Repeat the entries shown below with every word and mark intact.

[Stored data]

........

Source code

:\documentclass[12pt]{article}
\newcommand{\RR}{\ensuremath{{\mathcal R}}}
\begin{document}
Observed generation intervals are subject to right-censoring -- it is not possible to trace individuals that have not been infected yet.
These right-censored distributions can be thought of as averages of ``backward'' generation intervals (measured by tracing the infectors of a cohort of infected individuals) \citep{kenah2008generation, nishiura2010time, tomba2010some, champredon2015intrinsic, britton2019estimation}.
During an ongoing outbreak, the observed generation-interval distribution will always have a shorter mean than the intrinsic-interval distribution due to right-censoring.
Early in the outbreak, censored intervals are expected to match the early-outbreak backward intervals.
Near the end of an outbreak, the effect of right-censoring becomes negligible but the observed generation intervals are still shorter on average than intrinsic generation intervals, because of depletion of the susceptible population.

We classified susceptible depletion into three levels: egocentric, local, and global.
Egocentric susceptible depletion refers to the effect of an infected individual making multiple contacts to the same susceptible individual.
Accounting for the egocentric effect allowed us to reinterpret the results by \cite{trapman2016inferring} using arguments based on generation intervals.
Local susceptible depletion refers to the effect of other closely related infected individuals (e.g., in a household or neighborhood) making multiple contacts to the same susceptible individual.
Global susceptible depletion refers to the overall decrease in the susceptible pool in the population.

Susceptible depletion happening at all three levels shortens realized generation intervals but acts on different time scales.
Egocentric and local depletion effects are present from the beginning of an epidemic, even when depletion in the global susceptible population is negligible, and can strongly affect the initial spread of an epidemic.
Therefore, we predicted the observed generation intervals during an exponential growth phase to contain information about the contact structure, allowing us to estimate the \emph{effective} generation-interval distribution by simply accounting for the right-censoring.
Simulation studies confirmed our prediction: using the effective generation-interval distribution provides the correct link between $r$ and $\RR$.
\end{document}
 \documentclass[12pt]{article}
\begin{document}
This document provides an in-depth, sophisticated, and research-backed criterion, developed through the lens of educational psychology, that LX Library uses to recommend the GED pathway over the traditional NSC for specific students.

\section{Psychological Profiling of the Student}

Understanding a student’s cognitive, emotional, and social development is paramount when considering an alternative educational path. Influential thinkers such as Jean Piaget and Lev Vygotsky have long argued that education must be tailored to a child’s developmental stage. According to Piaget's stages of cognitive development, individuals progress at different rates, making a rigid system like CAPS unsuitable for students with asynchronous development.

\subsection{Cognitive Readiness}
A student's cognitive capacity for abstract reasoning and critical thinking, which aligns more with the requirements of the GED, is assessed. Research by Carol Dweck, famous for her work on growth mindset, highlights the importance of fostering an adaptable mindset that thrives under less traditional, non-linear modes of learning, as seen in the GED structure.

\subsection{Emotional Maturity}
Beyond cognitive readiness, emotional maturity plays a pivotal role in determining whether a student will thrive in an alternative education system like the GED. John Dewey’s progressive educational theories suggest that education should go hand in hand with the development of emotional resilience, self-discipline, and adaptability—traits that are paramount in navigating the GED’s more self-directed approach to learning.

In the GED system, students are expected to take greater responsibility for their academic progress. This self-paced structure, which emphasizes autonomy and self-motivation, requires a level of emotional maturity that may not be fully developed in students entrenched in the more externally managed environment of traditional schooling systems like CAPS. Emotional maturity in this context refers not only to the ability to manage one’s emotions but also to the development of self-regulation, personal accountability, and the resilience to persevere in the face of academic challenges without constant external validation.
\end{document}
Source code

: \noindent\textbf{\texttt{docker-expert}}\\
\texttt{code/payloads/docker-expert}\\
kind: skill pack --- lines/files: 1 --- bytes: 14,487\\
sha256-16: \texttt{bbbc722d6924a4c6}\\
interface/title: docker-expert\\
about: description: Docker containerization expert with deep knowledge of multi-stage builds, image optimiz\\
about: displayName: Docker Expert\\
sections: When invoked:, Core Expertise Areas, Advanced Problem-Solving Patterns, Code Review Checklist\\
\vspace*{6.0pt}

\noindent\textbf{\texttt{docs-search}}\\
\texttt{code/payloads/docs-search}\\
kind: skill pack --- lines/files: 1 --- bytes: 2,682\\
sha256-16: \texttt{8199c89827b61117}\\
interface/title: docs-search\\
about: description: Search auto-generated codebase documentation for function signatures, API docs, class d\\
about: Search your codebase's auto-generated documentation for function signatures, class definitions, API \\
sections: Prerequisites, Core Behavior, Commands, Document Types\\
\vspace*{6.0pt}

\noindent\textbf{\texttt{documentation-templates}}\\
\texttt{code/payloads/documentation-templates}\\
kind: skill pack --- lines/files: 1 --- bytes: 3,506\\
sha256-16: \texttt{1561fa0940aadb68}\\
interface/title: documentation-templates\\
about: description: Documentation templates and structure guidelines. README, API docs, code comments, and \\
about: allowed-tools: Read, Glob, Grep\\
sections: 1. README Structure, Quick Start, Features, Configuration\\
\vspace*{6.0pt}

........

**Result of this exercise**
Source code

:\documentclass[12pt]{article}
\newcommand{\RR}{\ensuremath{{\mathcal R}}}
\begin{document}
Observed generation intervals are subject to right-censoring -- it is not possible to trace individuals that have not been infected yet.
These right-censored distributions can be thought of as averages of ``backward'' generation intervals (measured by tracing the infectors of a cohort of infected individuals) \citep{kenah2008generation, nishiura2010time, tomba2010some, champredon2015intrinsic, britton2019estimation}.
During an ongoing outbreak, the observed generation-interval distribution will always have a shorter mean than the intrinsic-interval distribution due to right-censoring.
Early in the outbreak, censored intervals are expected to match the early-outbreak backward intervals.
Near the end of an outbreak, the effect of right-censoring becomes negligible but the observed generation intervals are still shorter on average than intrinsic generation intervals, because of depletion of the susceptible population.

We classified susceptible depletion into three levels: egocentric, local, and global.
Egocentric susceptible depletion refers to the effect of an infected individual making multiple contacts to the same susceptible individual.
Accounting for the egocentric effect allowed us to reinterpret the results by \cite{trapman2016inferring} using arguments based on generation intervals.
Local susceptible depletion refers to the effect of other closely related infected individuals (e.g., in a household or neighborhood) making multiple contacts to the same susceptible individual.
Global susceptible depletion refers to the overall decrease in the susceptible pool in the population.

Susceptible depletion happening at all three levels shortens realized generation intervals but acts on different time scales.
Egocentric and local depletion effects are present from the beginning of an epidemic, even when depletion in the global susceptible population is negligible, and can strongly affect the initial spread of an epidemic.
Therefore, we predicted the observed generation intervals during an exponential growth phase to contain information about the contact structure, allowing us to estimate the \emph{effective} generation-interval distribution by simply accounting for the right-censoring.
Simulation studies confirmed our prediction: using the effective generation-interval distribution provides the correct link between $r$ and $\RR$.
\end{document}
 \documentclass[12pt]{article}
\begin{document}
This document provides an in-depth, sophisticated, and research-backed criterion, developed through the lens of educational psychology, that LX Library uses to recommend the GED pathway over the traditional NSC for specific students.

\section{Psychological Profiling of the Student}

Understanding a student’s cognitive, emotional, and social development is paramount when considering an alternative educational path. Influential thinkers such as Jean Piaget and Lev Vygotsky have long argued that education must be tailored to a child’s developmental stage. According to Piaget's stages of cognitive development, individuals progress at different rates, making a rigid system like CAPS unsuitable for students with asynchronous development.

\subsection{Cognitive Readiness}
A student's cognitive capacity for abstract reasoning and critical thinking, which aligns more with the requirements of the GED, is assessed. Research by Carol Dweck, famous for her work on growth mindset, highlights the importance of fostering an adaptable mindset that thrives under less traditional, non-linear modes of learning, as seen in the GED structure.

\subsection{Emotional Maturity}
Beyond cognitive readiness, emotional maturity plays a pivotal role in determining whether a student will thrive in an alternative education system like the GED. John Dewey’s progressive educational theories suggest that education should go hand in hand with the development of emotional resilience, self-discipline, and adaptability—traits that are paramount in navigating the GED’s more self-directed approach to learning.

In the GED system, students are expected to take greater responsibility for their academic progress. This self-paced structure, which emphasizes autonomy and self-motivation, requires a level of emotional maturity that may not be fully developed in students entrenched in the more externally managed environment of traditional schooling systems like CAPS. Emotional maturity in this context refers not only to the ability to manage one’s emotions but also to the development of self-regulation, personal accountability, and the resilience to persevere in the face of academic challenges without constant external validation.
\end{document}
Source code

: \noindent\textbf{\texttt{docker-expert}}\\
\texttt{code/payloads/docker-expert}\\
kind: skill pack --- lines/files: 1 --- bytes: 14,487\\
sha256-16: \texttt{bbbc722d6924a4c6}\\
interface/title: docker-expert\\
about: description: Docker containerization expert with deep knowledge of multi-stage builds, image optimiz\\
about: displayName: Docker Expert\\
sections: When invoked:, Core Expertise Areas, Advanced Problem-Solving Patterns, Code Review Checklist\\
\vspace*{6.0pt}

\noindent\textbf{\texttt{docs-search}}\\
\texttt{code/payloads/docs-search}\\
kind: skill pack --- lines/files: 1 --- bytes: 2,682\\
sha256-16: \texttt{8199c89827b61117}\\
interface/title: docs-search\\
about: description: Search auto-generated codebase documentation for function signatures, API docs, class d\\
about: Search your codebase's auto-generated documentation for function signatures, class definitions, API \\
sections: Prerequisites, Core Behavior, Commands, Document Types\\
\vspace*{6.0pt}

\noindent\textbf{\texttt{documentation-templates}}\\
\texttt{code/payloads/documentation-templates}\\
kind: skill pack --- lines/files: 1 --- bytes: 3,506\\
sha256-16: \texttt{1561fa0940aadb68}\\
interface/title: documentation-templates\\
about: description: Documentation templates and structure guidelines. README, API docs, code comments, and \\
about: allowed-tools: Read, Glob, Grep\\
sections: 1. README Structure, Quick Start, Features, Configuration\\
\vspace*{6.0pt}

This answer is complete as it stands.